Variant support in Delta Lake

Preview

This feature is in Public Preview.

You can use the VARIANT data type to store semi-structured data in Delta Lake. For examples on working with VARIANT, see Query variant data.

You must use Databricks Runtime 15.3 or above to read and write tables with variant support enabled.

Enable variant on a Delta table

To enable variant, create a new table with a VARIANT type column, for example:

CREATE TABLE table_name (variant_column VARIANT)

You can also enable support for VARIANT on an existing table using the following syntax:

ALTER TABLE table_name SET TBLPROPERTIES('delta.feature.variantType-preview' = 'supported')

Warning

When you enable variant, the table protocol is upgraded. After upgrading, the table will not be readable by Delta Lake clients that do not support variant.

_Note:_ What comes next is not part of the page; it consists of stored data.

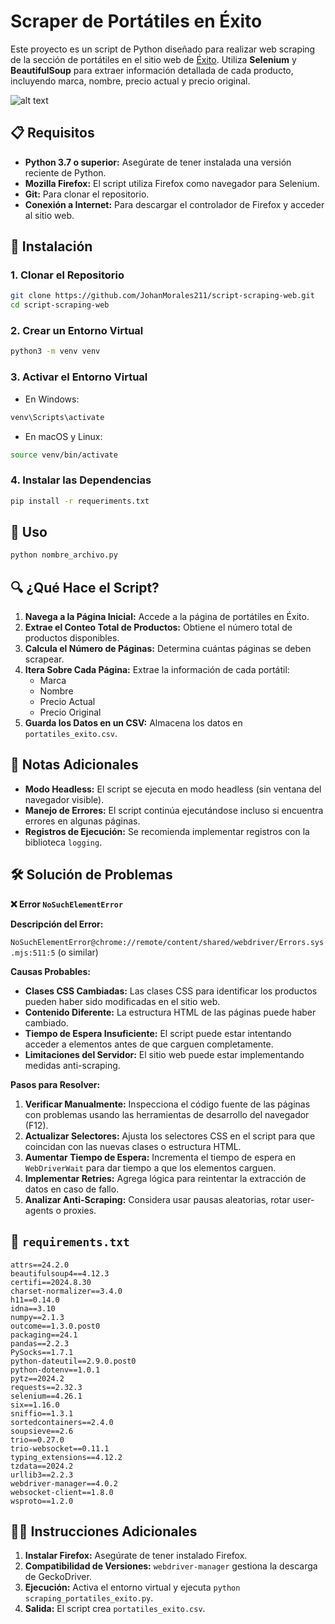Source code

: # Scraper de Portátiles en Éxito

Este proyecto es un script de Python diseñado para realizar web scraping de la sección de portátiles en el sitio web de [Éxito](https://www.exito.com/tecnologia/computadores/portatiles). Utiliza **Selenium** y **BeautifulSoup** para extraer información detallada de cada producto, incluyendo marca, nombre, precio actual y precio original.

![alt text](https://forbes.co/_next/image?url=https%3A%2F%2Fcdn.forbes.co%2F2020%2F03%2FGrupo-%C3%89xito-1280x720-1.jpg%3Fv%3D1280720&w=3840&q=75)

## 📋 Requisitos

- **Python 3.7 o superior:** Asegúrate de tener instalada una versión reciente de Python.
- **Mozilla Firefox:** El script utiliza Firefox como navegador para Selenium.
- **Git:**  Para clonar el repositorio.
- **Conexión a Internet:** Para descargar el controlador de Firefox y acceder al sitio web.

## 🔧 Instalación

### 1. Clonar el Repositorio

```bash
git clone https://github.com/JohanMorales211/script-scraping-web.git
cd script-scraping-web
```

### 2. Crear un Entorno Virtual

```bash
python3 -m venv venv
```

### 3. Activar el Entorno Virtual

- En Windows:

```bash
venv\Scripts\activate
```

- En macOS y Linux:

```bash
source venv/bin/activate
```

### 4. Instalar las Dependencias

```bash
pip install -r requeriments.txt
```

## 🚀 Uso

```bash
python nombre_archivo.py
```

## 🔍 ¿Qué Hace el Script?

1. **Navega a la Página Inicial:** Accede a la página de portátiles en Éxito.
2. **Extrae el Conteo Total de Productos:** Obtiene el número total de productos disponibles.
3. **Calcula el Número de Páginas:** Determina cuántas páginas se deben scrapear.
4. **Itera Sobre Cada Página:** Extrae la información de cada portátil:
    - Marca
    - Nombre
    - Precio Actual
    - Precio Original
5. **Guarda los Datos en un CSV:** Almacena los datos en `portatiles_exito.csv`.

## 📝 Notas Adicionales

- **Modo Headless:** El script se ejecuta en modo headless (sin ventana del navegador visible).
- **Manejo de Errores:** El script continúa ejecutándose incluso si encuentra errores en algunas páginas.
- **Registros de Ejecución:** Se recomienda implementar registros con la biblioteca `logging`.


## 🛠️ Solución de Problemas
**❌ Error `NoSuchElementError`**

**Descripción del Error:**

`NoSuchElementError@chrome://remote/content/shared/webdriver/Errors.sys.mjs:511:5` (o similar)

**Causas Probables:**

- **Clases CSS Cambiadas:** Las clases CSS para identificar los productos pueden haber sido modificadas en el sitio web.
- **Contenido Diferente:**  La estructura HTML de las páginas puede haber cambiado.
- **Tiempo de Espera Insuficiente:** El script puede estar intentando acceder a elementos antes de que carguen completamente.
- **Limitaciones del Servidor:** El sitio web puede estar implementando medidas anti-scraping.

**Pasos para Resolver:**

1. **Verificar Manualmente:** Inspecciona el código fuente de las páginas con problemas usando las herramientas de desarrollo del navegador (F12).
2. **Actualizar Selectores:** Ajusta los selectores CSS en el script para que coincidan con las nuevas clases o estructura HTML.
3. **Aumentar Tiempo de Espera:** Incrementa el tiempo de espera en `WebDriverWait` para dar tiempo a que los elementos carguen.
4. **Implementar Retries:** Agrega lógica para reintentar la extracción de datos en caso de fallo.
5. **Analizar Anti-Scraping:** Considera usar pausas aleatorias, rotar user-agents o proxies.

## 📄 `requirements.txt`

```plaintext
attrs==24.2.0
beautifulsoup4==4.12.3
certifi==2024.8.30
charset-normalizer==3.4.0
h11==0.14.0
idna==3.10
numpy==2.1.3
outcome==1.3.0.post0
packaging==24.1
pandas==2.2.3
PySocks==1.7.1
python-dateutil==2.9.0.post0
python-dotenv==1.0.1
pytz==2024.2
requests==2.32.3
selenium==4.26.1
six==1.16.0
sniffio==1.3.1
sortedcontainers==2.4.0
soupsieve==2.6
trio==0.27.0
trio-websocket==0.11.1
typing_extensions==4.12.2
tzdata==2024.2
urllib3==2.2.3
webdriver-manager==4.0.2
websocket-client==1.8.0
wsproto==1.2.0
```

## 🧑‍💻 Instrucciones Adicionales

1. **Instalar Firefox:** Asegúrate de tener instalado Firefox.
2. **Compatibilidad de Versiones:** `webdriver-manager` gestiona la descarga de GeckoDriver.
3. **Ejecución:** Activa el entorno virtual y ejecuta `python scraping_portatiles_exito.py`.
4. **Salida:** El script crea `portatiles_exito.csv`.

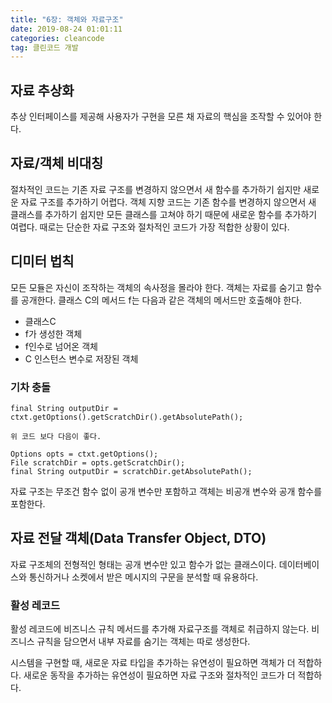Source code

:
 ```yaml
---
title: "6장: 객체와 자료구조"
date: 2019-08-24 01:01:11
categories: cleancode
tag: 클린코드 개발
---
```


## 자료 추상화
추상 인터페이스를 제공해 사용자가 구현을 모른 채 자료의 핵심을 조작할 수 있어야 한다.

## 자료/객체 비대칭
절차적인 코드는 기존 자료 구조를 변경하지 않으면서 새 함수를 추가하기 쉽지만 새로운 자료 구조를 추가하기 어렵다. 객체 지향 코드는 기존 함수를 변경하지 않으면서 새 클래스를 추가하기 쉽지만 모든 클래스를 고쳐야 하기 때문에 새로운 함수를 추가하기 여렵다. 때로는 단순한 자료 구조와 절차적인 코드가 가장 적합한 상황이 있다.

## 디미터 법칙
모든 모듈은 자신이 조작하는 객체의 속사정을 몰라야 한다. 객체는 자료를 숨기고 함수를 공개한다.
클래스 C의 메서드 f는 다음과 같은 객체의 메서드만 호출해야 한다.
* 클래스C
* f가 생성한 객체
* f인수로 넘어온 객체
* C 인스턴스 변수로 저장된 객체

### 기차 충돌
```
final String outputDir = ctxt.getOptions().getScratchDir().getAbsolutePath();

위 코드 보다 다음이 좋다.

Options opts = ctxt.getOptions();
File scratchDir = opts.getScratchDir();
final String outputDir = scratchDir.getAbsolutePath();
```
자료 구조는 무조건 함수 없이 공개 변수만 포함하고 객체는 비공개 변수와 공개 함수를 포함한다.

## 자료 전달 객체(Data Transfer Object, DTO)
자료 구조체의 전형적인 형태는 공개 변수만 있고 함수가 없는 클래스이다. 데이터베이스와 통신하거나 소켓에서 받은 메시지의 구문을 분석할 때 유용하다. 

### 활성 레코드
활성 레코드에 비즈니스 규칙 메서드를 추가해 자료구조를 객체로 취급하지 않는다. 비즈니스 규칙을 담으면서 내부 자료를 숨기는 객체는 따로 생성한다.


시스템을 구현할 때, 새로운 자료 타입을 추가하는 유연성이 필요하면 객체가 더 적합하다. 새로운 동작을 추가하는 유연성이 필요하면 자료 구조와 절차적인 코드가 더 적합하다.
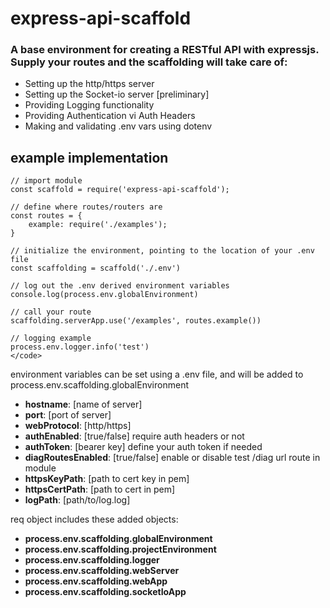 # express-api-scaffold
### A base environment for creating a RESTful API with expressjs. Supply your routes and the scaffolding will take care of:

 - Setting up the http/https server
 - Setting up the Socket-io server [preliminary]
 - Providing Logging functionality
 - Providing Authentication vi Auth Headers
 - Making and validating .env vars using dotenv

## example implementation

```
// import module
const scaffold = require('express-api-scaffold');

// define where routes/routers are
const routes = {
    example: require('./examples');
}

// initialize the environment, pointing to the location of your .env file
const scaffolding = scaffold('./.env')

// log out the .env derived environment variables
console.log(process.env.globalEnvironment)

// call your route
scaffolding.serverApp.use('/examples', routes.example())

// logging example
process.env.logger.info('test')
</code>
```
environment variables can be set using a .env file, and will be added to process.env.scaffolding.globalEnvironment
- **hostname**: [name of server]
- **port**: [port of server]
- **webProtocol**: [http/https]
- **authEnabled**: [true/false] require auth headers or not
- **authToken**: [bearer key] define your auth token if needed
- **diagRoutesEnabled**: [true/false] enable or disable test /diag url route in module
- **httpsKeyPath**: [path to cert key in pem]
- **httpsCertPath**: [path to cert in pem]
- **logPath**: [path/to/log.log]

req object includes these added objects:
 - **process.env.scaffolding.globalEnvironment**
 - **process.env.scaffolding.projectEnvironment**
 - **process.env.scaffolding.logger**
 - **process.env.scaffolding.webServer**
 - **process.env.scaffolding.webApp**
 - **process.env.scaffolding.socketIoApp**
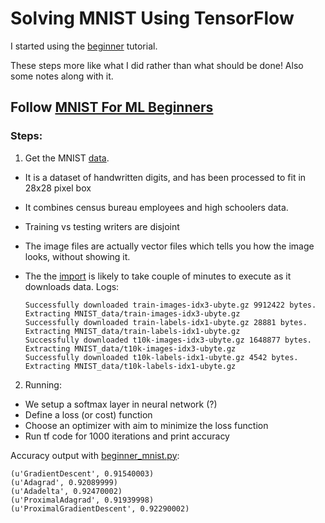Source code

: # Solving MNIST Using TensorFlow

I started using the [beginner](https://www.tensorflow.org/tutorials/mnist/beginners/) tutorial.


These steps more like what I did rather than what should be done! Also some notes along with it.


## Follow [MNIST For ML Beginners](https://www.tensorflow.org/tutorials/mnist/beginners/)

### Steps:

1. Get the MNIST [data](http://yann.lecun.com/exdb/mnist/).
  - It is a dataset of handwritten digits, and has been processed to fit in 28x28 pixel box
  - It combines census bureau employees and high schoolers data.
  - Training vs testing writers are disjoint
  - The image files are actually vector files which tells you how the image looks, without showing it.
  - The the [import](https://github.com/tensorflow/tensorflow/blob/master/tensorflow/examples/tutorials/mnist/mnist_softmax.py#L37) is likely to take couple of minutes to execute as it downloads data. Logs:

    ```
    Successfully downloaded train-images-idx3-ubyte.gz 9912422 bytes.
    Extracting MNIST_data/train-images-idx3-ubyte.gz
    Successfully downloaded train-labels-idx1-ubyte.gz 28881 bytes.
    Extracting MNIST_data/train-labels-idx1-ubyte.gz
    Successfully downloaded t10k-images-idx3-ubyte.gz 1648877 bytes.
    Extracting MNIST_data/t10k-images-idx3-ubyte.gz
    Successfully downloaded t10k-labels-idx1-ubyte.gz 4542 bytes.
    Extracting MNIST_data/t10k-labels-idx1-ubyte.gz
    ```

2. Running:
  - We setup a softmax layer in neural network (?)
  - Define a loss (or cost) function
  - Choose an optimizer with aim to minimize the loss function
  - Run tf code for 1000 iterations and print accuracy

Accuracy output with [beginner_mnist.py](./beginner_mnist.py):
```
(u'GradientDescent', 0.91540003)
(u'Adagrad', 0.92089999)
(u'Adadelta', 0.92470002)
(u'ProximalAdagrad', 0.91939998)
(u'ProximalGradientDescent', 0.92290002)
```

See How does Databricks manage Delta Lake feature compatibility?.

Limitations

The following limitations exist:

  • You cannot use variant columns to partition a table.

  • A variant column cannot be a clustering key for a table.

  • You cannot use variant columns with GROUP BY or ORDER BY clauses.

  • You cannot call DISTINCT on a variant column.

  • You cannot use SQL set operators (INTERSECT, UNION, EXCEPT) with variant columns.

  • You cannot use column generation to create a variant column.

  • Delta does not collect minValues or maxValues statistics for variant columns.